Task prompt:
Repeat nothing but the lines below running from the one containing "do jogo usando" to the one containing "ball.draw();". Keep both end lines.

Stored data
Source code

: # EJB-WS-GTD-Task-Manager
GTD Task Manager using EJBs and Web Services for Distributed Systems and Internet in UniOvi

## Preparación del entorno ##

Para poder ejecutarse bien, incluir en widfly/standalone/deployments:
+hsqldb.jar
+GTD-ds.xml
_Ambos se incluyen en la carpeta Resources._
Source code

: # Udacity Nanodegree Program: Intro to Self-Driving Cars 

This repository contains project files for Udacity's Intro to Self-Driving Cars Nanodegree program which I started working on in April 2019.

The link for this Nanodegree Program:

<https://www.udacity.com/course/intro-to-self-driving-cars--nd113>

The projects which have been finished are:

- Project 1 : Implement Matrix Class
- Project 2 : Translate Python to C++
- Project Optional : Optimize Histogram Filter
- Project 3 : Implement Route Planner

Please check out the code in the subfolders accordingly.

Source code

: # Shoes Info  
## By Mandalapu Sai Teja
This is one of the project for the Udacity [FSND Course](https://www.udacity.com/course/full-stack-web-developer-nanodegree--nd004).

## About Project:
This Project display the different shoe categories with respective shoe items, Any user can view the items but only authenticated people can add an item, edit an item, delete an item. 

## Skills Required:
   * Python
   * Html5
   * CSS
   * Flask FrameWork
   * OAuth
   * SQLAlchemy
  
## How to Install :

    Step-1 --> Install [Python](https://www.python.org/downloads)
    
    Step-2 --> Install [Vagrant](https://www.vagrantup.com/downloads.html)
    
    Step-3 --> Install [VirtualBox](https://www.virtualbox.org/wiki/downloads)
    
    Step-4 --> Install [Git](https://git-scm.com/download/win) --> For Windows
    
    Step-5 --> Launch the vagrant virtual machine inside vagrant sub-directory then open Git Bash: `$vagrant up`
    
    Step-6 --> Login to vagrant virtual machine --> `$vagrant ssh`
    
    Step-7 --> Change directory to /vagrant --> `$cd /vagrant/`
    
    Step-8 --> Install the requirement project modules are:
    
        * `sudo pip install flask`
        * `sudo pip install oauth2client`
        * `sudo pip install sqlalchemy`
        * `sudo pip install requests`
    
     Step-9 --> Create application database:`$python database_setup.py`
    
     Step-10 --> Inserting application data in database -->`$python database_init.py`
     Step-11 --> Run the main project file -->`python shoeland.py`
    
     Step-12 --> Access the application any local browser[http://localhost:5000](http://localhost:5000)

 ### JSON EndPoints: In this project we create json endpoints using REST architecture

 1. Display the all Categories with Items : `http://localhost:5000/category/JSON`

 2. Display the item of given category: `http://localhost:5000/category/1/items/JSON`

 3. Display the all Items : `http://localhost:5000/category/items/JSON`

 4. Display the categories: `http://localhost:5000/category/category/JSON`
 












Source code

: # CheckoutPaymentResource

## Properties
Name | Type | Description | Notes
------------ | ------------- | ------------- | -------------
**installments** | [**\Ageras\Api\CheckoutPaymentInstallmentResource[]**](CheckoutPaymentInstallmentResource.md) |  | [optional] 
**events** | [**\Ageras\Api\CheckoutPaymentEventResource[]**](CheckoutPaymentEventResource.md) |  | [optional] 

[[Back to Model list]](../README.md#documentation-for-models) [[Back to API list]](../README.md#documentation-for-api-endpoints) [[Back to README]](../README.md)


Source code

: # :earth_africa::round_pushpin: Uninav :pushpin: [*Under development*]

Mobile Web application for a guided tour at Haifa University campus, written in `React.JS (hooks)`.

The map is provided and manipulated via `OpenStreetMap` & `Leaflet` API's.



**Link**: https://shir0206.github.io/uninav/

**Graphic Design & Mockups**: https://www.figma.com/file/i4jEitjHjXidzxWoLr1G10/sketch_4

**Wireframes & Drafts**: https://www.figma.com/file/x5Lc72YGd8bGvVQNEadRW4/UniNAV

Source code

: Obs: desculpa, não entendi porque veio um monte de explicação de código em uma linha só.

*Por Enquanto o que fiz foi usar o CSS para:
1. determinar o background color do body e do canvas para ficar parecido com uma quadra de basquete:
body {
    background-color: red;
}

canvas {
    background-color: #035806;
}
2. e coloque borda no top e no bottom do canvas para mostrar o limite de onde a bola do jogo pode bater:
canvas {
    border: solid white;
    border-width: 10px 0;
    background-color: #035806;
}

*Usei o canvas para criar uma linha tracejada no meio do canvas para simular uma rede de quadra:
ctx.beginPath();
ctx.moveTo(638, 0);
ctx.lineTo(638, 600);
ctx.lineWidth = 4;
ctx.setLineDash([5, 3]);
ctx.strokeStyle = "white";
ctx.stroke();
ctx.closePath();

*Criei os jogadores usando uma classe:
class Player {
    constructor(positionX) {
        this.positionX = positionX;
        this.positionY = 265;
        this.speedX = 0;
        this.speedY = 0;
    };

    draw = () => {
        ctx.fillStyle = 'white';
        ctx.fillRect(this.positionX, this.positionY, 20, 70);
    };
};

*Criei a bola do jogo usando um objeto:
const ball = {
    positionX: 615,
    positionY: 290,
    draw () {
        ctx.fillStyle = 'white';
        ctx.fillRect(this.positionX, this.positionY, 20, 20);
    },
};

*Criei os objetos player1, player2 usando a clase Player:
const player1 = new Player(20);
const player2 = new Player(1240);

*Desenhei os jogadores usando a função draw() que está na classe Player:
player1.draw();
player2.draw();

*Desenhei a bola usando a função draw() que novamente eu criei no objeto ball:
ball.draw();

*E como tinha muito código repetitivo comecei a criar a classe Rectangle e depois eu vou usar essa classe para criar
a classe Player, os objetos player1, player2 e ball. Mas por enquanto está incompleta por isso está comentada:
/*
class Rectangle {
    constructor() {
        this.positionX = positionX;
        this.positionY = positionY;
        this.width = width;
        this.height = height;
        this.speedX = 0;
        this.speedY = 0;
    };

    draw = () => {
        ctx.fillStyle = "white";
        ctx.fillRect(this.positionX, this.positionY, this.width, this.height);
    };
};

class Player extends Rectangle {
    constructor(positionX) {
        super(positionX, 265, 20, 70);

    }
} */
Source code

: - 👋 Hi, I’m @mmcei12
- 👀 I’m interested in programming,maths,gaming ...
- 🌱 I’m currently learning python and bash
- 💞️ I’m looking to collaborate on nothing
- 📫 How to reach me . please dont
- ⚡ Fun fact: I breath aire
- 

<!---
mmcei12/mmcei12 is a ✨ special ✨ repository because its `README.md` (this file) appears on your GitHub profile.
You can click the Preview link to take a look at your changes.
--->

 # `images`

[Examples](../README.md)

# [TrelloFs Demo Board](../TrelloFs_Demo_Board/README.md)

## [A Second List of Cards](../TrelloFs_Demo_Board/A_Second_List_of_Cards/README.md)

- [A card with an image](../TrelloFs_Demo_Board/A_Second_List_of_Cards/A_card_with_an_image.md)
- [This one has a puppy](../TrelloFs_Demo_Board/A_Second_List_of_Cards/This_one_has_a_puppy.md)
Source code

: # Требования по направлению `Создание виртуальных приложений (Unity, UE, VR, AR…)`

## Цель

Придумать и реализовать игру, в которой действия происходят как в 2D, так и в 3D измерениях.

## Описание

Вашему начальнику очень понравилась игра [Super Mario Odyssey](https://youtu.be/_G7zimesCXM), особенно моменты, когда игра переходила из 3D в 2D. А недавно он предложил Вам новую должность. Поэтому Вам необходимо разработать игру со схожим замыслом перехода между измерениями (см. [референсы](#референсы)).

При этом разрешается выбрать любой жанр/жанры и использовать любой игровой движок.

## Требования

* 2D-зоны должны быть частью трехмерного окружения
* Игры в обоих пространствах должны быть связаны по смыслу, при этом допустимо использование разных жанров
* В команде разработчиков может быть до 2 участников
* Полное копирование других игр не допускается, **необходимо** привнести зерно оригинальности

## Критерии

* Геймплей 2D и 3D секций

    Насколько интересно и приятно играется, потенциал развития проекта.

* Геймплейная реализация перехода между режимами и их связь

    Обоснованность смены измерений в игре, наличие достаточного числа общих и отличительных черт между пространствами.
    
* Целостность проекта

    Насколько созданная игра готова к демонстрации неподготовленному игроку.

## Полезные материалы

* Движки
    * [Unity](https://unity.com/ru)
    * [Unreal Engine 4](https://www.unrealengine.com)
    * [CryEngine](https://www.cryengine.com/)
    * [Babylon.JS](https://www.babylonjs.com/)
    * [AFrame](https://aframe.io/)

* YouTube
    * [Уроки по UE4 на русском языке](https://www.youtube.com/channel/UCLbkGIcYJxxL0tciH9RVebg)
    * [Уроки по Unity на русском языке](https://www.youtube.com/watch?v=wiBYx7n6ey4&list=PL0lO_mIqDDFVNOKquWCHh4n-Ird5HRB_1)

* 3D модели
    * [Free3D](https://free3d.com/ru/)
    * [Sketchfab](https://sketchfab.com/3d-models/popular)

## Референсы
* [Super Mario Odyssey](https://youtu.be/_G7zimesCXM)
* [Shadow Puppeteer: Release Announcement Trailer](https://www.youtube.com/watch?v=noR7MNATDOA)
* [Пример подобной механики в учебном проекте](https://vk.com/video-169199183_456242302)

Answer below:
*Criei a bola do jogo usando um objeto:
const ball = {
    positionX: 615,
    positionY: 290,
    draw () {
        ctx.fillStyle = 'white';
        ctx.fillRect(this.positionX, this.positionY, 20, 20);
    },
};

*Criei os objetos player1, player2 usando a clase Player:
const player1 = new Player(20);
const player2 = new Player(1240);

*Desenhei os jogadores usando a função draw() que está na classe Player:
player1.draw();
player2.draw();

*Desenhei a bola usando a função draw() que novamente eu criei no objeto ball:
ball.draw();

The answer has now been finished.